Work to be completed: Scan the entries and state how many lines contain "EXERCISE". Write no other text.

(Excerpts from a dataset)

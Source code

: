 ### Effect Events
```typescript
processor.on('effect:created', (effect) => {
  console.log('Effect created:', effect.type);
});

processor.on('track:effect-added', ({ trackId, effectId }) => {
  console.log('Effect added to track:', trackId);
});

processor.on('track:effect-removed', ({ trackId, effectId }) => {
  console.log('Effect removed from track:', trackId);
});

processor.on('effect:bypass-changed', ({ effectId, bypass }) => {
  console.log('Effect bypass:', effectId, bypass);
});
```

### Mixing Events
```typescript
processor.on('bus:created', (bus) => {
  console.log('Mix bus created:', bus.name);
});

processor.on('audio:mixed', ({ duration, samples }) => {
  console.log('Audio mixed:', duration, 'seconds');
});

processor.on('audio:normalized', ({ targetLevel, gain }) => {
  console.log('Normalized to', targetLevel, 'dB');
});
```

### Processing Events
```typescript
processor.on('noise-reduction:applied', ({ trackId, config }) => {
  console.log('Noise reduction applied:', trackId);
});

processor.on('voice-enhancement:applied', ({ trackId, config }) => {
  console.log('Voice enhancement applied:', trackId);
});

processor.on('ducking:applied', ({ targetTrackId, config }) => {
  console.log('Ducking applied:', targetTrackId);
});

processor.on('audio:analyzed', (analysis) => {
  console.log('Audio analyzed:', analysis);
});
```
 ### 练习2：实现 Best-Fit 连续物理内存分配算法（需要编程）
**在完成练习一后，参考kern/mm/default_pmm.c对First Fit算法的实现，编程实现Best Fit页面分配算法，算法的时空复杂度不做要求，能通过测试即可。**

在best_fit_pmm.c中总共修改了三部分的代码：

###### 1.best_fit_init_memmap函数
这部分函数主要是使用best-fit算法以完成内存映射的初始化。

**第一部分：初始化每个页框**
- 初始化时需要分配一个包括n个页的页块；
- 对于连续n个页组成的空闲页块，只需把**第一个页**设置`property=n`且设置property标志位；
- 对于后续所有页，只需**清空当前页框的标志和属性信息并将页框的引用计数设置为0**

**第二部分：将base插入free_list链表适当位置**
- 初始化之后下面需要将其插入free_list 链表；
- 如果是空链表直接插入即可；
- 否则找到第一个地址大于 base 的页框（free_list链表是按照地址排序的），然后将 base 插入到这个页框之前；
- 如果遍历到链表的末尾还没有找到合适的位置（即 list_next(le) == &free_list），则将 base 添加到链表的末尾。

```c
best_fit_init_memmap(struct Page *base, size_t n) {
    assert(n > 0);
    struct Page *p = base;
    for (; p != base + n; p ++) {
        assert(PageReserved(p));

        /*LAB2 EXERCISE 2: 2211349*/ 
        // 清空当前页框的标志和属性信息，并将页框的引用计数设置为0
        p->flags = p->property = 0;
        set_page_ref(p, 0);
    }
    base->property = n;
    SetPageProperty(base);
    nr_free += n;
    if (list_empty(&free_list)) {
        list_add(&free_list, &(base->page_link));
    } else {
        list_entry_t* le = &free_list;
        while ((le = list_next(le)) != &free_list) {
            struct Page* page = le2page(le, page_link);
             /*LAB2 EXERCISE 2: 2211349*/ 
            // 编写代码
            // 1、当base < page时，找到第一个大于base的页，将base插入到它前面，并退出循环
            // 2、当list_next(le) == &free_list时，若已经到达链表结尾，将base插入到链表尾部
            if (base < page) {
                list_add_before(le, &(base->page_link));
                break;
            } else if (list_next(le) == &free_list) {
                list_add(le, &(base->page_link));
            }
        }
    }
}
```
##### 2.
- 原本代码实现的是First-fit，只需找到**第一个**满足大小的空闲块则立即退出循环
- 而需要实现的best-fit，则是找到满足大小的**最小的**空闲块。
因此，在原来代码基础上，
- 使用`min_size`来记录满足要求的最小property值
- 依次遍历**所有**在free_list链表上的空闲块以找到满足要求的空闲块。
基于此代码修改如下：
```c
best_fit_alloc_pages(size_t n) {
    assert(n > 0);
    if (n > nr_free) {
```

Response box: 2